# [Brief]
Scan each line of the records for the word "pedidos" and extract the ones that have it.

= Beginning of Section =

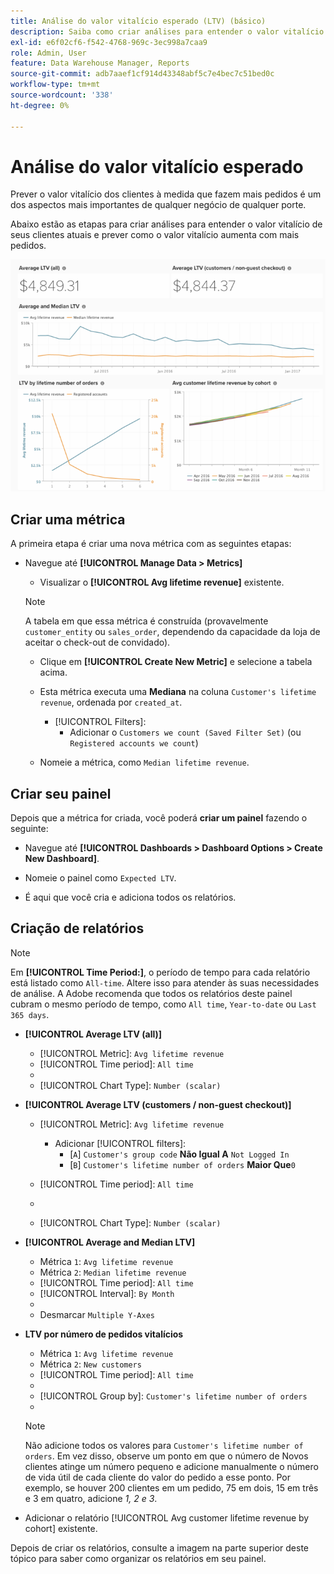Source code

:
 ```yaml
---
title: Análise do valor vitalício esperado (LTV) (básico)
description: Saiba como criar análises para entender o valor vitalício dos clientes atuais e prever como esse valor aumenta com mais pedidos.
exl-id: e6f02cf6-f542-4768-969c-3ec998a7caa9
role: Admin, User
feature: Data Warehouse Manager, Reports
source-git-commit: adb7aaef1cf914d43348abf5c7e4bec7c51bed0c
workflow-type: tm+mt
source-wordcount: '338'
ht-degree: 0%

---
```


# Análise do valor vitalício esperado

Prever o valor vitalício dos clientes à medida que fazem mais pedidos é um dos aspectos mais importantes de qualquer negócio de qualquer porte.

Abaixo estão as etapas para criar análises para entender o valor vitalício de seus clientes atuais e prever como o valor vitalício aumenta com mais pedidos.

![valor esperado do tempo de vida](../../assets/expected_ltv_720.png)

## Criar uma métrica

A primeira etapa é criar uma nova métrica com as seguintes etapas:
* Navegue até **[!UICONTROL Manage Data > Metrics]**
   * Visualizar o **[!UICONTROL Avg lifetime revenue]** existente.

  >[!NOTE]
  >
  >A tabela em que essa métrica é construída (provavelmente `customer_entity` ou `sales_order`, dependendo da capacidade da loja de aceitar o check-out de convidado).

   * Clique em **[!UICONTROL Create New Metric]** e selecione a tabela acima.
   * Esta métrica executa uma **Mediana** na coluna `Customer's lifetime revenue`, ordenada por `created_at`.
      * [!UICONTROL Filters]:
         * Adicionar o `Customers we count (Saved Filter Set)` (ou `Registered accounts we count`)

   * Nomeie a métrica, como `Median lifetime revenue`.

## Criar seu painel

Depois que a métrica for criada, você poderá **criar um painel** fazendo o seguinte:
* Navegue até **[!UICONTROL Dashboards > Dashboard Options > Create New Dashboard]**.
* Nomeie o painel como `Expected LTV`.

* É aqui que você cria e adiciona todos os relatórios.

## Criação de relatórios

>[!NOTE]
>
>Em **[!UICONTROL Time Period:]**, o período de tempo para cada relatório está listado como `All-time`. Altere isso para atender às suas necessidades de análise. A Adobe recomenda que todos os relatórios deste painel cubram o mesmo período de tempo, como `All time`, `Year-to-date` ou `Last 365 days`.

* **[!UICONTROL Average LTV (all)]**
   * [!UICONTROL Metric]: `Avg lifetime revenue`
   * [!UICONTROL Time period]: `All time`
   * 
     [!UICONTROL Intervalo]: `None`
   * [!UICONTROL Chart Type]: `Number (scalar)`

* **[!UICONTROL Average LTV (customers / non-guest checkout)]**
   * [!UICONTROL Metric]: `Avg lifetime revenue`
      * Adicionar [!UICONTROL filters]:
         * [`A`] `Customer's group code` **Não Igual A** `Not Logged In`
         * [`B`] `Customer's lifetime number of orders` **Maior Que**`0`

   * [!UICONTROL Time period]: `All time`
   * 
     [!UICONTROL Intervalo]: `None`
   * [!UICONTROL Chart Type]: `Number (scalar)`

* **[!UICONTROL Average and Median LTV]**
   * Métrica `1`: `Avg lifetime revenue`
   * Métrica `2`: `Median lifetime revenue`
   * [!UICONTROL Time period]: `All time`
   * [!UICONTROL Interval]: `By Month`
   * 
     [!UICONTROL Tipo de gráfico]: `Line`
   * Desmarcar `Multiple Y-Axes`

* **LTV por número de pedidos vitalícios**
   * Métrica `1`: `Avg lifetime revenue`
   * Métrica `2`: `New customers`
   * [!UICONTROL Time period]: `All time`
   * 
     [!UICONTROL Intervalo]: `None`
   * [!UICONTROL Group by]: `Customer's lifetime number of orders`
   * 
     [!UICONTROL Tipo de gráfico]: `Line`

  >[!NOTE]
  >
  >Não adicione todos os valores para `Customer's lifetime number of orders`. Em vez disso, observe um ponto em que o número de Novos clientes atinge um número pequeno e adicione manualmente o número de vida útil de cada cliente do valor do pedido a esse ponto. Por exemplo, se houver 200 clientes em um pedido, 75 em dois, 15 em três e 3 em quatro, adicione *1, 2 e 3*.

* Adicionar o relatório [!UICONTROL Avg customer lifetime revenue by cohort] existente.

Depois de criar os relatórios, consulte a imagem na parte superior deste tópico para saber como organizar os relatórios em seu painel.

= End of Section =

# [Solution to this task]
description: Saiba como criar análises para entender o valor vitalício dos clientes atuais e prever como esse valor aumenta com mais pedidos.
Prever o valor vitalício dos clientes à medida que fazem mais pedidos é um dos aspectos mais importantes de qualquer negócio de qualquer porte.
Abaixo estão as etapas para criar análises para entender o valor vitalício de seus clientes atuais e prever como o valor vitalício aumenta com mais pedidos.
* **LTV por número de pedidos vitalícios**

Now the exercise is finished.